Si celebra oggi la sesta giornata internazionale contro l’omofobia. Il 17 maggio 1990 l’Organizzazione Mondiale della Salute ha sancito che «l’omosessualità non è una malattia mentale, né un disturbo, né una perversione». Jerzy Buzek, presidente del Parlamento europeo, ha definito l’omofobia "deplorevole, perché denigra le persone e le priva dei loro diritti sulla base del loro orientamento sessuale". In Europa, nonostante l’UE ne riconosca i diritti fondamentali, la situazione giuridica delle coppie gay è molto diversa da paese a paese.

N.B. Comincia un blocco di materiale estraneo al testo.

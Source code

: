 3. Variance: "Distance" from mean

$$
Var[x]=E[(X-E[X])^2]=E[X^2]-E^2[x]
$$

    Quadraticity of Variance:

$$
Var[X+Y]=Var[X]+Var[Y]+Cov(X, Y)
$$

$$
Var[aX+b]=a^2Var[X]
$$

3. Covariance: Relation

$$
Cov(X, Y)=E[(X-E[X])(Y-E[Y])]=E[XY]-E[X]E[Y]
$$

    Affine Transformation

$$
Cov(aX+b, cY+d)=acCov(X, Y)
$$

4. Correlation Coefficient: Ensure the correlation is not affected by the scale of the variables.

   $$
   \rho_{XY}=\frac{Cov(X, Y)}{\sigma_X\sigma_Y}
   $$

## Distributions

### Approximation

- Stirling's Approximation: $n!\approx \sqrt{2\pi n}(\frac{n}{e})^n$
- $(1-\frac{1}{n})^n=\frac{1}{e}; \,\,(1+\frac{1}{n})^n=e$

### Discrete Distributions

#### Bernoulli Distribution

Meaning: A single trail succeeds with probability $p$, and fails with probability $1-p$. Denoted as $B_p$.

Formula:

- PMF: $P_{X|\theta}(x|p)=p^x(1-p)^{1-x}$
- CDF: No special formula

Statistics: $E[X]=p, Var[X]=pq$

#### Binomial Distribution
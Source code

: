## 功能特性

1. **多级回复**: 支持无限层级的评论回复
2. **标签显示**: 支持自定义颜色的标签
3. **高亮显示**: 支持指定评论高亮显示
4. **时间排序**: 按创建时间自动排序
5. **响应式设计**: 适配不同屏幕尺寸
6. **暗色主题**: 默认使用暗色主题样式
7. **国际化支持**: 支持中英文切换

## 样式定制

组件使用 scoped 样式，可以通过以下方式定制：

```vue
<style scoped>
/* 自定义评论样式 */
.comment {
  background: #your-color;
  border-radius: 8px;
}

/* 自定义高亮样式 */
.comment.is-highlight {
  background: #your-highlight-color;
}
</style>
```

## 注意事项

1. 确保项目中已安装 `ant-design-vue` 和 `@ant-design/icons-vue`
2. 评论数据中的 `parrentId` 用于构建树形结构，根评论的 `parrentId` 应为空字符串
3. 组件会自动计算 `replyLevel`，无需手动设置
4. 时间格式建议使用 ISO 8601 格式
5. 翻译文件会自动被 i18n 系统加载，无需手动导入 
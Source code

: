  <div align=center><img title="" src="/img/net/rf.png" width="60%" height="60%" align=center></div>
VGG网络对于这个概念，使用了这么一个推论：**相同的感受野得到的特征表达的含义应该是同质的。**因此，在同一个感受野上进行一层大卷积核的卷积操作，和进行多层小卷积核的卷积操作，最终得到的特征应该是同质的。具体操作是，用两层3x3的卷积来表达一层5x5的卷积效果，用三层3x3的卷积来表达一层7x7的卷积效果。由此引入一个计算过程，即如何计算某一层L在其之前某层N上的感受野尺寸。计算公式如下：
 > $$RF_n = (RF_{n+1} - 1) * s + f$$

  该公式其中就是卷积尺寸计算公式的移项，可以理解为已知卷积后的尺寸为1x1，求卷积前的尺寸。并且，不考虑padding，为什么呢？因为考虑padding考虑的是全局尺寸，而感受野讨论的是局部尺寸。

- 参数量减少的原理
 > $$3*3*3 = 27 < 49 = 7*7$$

Nessun paese Ue garantisce la piena parità dei diritti delle persone LGBT (Lesbiche, Gay, Bisessuali e Transgender), anche quei paesi più avanzati sui diritti, come Gran Bretagna, Spagna e Svezia. 14 paesi (incluso un paese Ue, Cipro) sono inclusi nella cosiddetta «parte rossa» della mappatura dell’associazione per i diritti dei gay "ILGA-Europe", caratterizzati da gravi violazioni dei diritti umani e discriminazioni. Molte le differenze all’interno dei paesi Ue: alcuni hanno fatto dei progressi (Germani, Portogallo), altri sono stazionari (Italia, Cipro, Malta, Lettonia) e altri hanno addirittura peggiorato (Ungheria e Lituania).

La classifica dei diritti di ILGA-Europe si occupa solo dei sistemi giuridici dei paesi esaminati, prendendo in considerazione 24 categorie e classificando i paesi in livelli, da 17 a -7. E’ la prima volta che questa graduatoria prende in considerazione anche i Transgender.

Questi sono i principali parametri:
– inclusione dell’orientamento sessuale e l’identità di genere nelle leggi anti discriminazione;
– esistenza di procedure amministrative e legali per il riconoscimento dei Transgender;
– riconoscimento legale delle coppie dello stesso sesso e dei diritti genitoriali;
– rispetto della libertà di assemblea ed associazione delle persone LGBT;
– standard discriminatori per il riconoscimento dei Transgender;

Linda Freimane, copresidente di ILGA-Europe riconosce che «questa mappatura è molto utile per vedere cosa stanno facendo i Paesi Ue per riconoscere i diritti delle persone LGBT. In questo contesto è molto deludente vedere così tanti paesi nella fascia rossa delle violazioni e discriminazioni e che nessun paese in Europa ha totalmente raggiunto la parità di diritti tra coppie omo ed etero. L’Europa si considera leader globale dei diritti umani e uguaglianza, ma la nostra mappa mostra chiaramente quanto siamo ancora lontani dal ritenerci i campioni dei diritti umani delle persone LGBT».

In Italia, il Parlamento discuterà la legge contro l’omofobia il prossimo 23 maggio e a Roma si terrà l’Europride 2011 dal 1 al 11 giugno.